Rede von
Richard
Freudenberg
- Parteizugehörigkeit zum Zeitpunkt der Rede:
(FDP)
- Letzte offizielle eingetragene Parteizugehörigkeit: (FDP)
Meine Damen und Herren! Wir haben uns in der letzten Woche bei der zweiten Lesung noch einmal grundsätzlich die Standpunkte gegenseitig vorgetragen, die uns bei der Behandlung des Gesetzentwurfes beschäftigen. Ich glaube, es hat sehr wenig Zweck, diese Dinge heute noch einmal grundsätzlich anzuschneiden.

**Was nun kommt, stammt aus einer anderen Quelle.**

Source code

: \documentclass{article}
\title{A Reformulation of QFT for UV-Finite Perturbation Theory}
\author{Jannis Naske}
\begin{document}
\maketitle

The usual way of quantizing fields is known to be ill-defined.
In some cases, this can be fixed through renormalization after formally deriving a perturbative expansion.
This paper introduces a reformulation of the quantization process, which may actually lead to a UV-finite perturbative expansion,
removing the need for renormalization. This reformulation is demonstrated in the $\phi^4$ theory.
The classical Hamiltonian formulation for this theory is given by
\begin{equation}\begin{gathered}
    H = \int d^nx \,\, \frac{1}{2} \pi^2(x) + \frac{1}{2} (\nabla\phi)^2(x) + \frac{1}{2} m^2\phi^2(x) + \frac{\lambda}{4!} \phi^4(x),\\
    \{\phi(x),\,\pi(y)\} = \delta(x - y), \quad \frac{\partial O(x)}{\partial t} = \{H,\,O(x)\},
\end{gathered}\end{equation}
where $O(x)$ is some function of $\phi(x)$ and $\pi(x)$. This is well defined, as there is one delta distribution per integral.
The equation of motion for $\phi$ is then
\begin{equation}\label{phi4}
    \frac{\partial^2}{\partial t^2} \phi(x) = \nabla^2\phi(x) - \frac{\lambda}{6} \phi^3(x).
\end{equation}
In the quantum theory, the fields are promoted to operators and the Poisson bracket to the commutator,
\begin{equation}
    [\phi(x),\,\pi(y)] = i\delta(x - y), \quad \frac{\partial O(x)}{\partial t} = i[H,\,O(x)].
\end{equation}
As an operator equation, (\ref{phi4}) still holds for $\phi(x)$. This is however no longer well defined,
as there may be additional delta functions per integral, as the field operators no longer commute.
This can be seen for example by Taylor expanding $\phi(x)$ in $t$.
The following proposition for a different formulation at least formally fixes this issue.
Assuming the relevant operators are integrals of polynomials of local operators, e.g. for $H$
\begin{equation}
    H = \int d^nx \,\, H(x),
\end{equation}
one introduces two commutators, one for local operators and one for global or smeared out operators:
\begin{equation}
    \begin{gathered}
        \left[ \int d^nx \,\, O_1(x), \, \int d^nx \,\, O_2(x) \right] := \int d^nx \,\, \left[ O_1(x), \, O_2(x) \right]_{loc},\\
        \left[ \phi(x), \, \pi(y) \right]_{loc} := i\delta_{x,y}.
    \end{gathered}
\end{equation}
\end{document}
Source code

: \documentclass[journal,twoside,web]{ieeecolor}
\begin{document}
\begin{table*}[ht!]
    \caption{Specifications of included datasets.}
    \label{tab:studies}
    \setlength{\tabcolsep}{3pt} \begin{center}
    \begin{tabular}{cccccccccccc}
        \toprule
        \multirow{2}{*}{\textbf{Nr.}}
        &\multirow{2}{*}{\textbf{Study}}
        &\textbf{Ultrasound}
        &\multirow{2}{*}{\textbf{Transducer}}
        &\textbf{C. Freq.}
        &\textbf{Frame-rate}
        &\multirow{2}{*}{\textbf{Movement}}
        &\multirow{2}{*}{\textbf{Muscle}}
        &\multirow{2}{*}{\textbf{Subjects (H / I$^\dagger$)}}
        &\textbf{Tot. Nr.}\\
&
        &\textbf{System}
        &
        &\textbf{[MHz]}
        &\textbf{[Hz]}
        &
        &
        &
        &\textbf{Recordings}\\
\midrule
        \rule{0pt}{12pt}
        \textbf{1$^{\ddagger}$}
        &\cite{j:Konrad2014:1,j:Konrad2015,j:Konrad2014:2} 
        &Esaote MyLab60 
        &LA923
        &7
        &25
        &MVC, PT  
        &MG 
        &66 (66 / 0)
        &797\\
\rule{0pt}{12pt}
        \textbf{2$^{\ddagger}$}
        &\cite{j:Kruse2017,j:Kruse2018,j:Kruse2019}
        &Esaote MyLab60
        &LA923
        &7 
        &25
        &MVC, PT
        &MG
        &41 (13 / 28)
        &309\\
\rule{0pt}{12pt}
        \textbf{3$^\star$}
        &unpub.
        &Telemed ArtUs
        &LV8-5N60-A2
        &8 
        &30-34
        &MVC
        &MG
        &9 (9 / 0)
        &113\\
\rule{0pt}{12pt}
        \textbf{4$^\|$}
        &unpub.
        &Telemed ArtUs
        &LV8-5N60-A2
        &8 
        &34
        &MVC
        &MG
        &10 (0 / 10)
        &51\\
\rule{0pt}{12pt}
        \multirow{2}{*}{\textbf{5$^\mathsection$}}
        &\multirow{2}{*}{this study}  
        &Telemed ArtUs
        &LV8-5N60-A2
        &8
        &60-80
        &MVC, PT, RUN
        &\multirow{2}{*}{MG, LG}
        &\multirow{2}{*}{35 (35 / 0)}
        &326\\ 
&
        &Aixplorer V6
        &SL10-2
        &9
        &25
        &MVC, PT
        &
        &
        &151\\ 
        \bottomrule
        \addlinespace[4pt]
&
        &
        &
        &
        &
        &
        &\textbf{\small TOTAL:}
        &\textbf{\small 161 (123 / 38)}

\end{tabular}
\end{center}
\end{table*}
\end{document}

Gerade die Ausführungen von Herrn Kollegen Merkatz haben mir bewiesen, daß es sehr schwer ist, jemanden von seiner vorgefaßten Meinung abzubringen. Ich glaube aber, Ihnen doch das eine sagen zu müssen, Herr Kollege Merkatz: daß Sie die Dinge bei uns da unten nicht kennen; denn sonst könnten Sie nicht mit der Hartnäckigkeit, die Ihnen und Ihren Nachbarn so' eigen ist, immer wieder behaupten, daß das badische Volk in seiner Gesamtheit das Ziel will, von dem Sie sprechen. Wir haben uns in Nordbaden schon zweimal dafür entschieden, mit Württemberg zusammenzugehen, und wir sehen durchaus nicht ein, daß wir uns nun von Südbaden her in irgendeine Zwangslage hineinmanövrieren lassen sollen, die mit dem Willen des nordbadischen „Volksteils" einfach nicht übereinstimmt.
Herr Kollege Kopf, Sie haben sich darauf berufen, daß sich die Städte in Württemberg und Baden in einer Erklärung nicht ganz klar für den Südweststaat ausgesprochen hätten. Mir liegt eine Erklärung des württembergisch -badischen Städteverbandes vom 4. September 1950 vor, in der in der Ziffer 6 zusammengefaßt ist:
Die nunmehr fünf Jahre währende Zusammenarbeit zwischen württembergischen und badischen Städten hat ergeben, daß dieses gemeinschaftliche Wirken in jeder Beziehung ersprießlich war und nie zu irgendwelchen Benachteiligungen der einen oder der anderen Gruppe von Gemeinden geführt hat.
Was bei den Städten möglich ist, sollte bei den Ländern nicht unmöglich sein.
Es ist also nicht richtig, daß man überall in ganz Baden auf dem Standpunkt steht, das Zusammenarbeiten mit Württemberg sei unmöglich. Das hat ja auch die Volksbefragung vom 24. September des vergangenen Jahres ergeben, bei der sich gerade die Grenzbezirke für die Zusammenarbeit mit Württemberg ausgesprochen haben.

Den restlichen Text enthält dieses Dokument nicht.